**Exercise**
Go through each line of the entries below and tally those containing the string "Development"; give only the total.

-- Opening Marker --

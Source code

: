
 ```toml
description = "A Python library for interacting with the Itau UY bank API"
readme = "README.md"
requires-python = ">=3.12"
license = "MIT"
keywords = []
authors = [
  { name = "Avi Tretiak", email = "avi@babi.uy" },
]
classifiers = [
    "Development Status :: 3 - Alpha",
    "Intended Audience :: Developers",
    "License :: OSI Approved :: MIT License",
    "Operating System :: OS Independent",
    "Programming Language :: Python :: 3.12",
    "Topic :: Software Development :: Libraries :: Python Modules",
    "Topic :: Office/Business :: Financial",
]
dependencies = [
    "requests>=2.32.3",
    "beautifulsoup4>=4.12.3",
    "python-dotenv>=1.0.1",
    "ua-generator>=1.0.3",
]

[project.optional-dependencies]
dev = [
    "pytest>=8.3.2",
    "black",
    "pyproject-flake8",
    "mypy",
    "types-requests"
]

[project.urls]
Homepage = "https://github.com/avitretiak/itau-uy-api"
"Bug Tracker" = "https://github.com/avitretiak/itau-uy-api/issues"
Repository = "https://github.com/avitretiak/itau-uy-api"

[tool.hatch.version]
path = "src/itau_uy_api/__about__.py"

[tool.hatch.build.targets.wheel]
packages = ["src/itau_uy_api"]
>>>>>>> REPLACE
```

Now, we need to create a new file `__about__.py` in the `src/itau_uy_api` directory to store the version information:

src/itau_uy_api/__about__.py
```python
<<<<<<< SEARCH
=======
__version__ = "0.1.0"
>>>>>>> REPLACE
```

-- Closing Marker --

**Result of the exercise**
2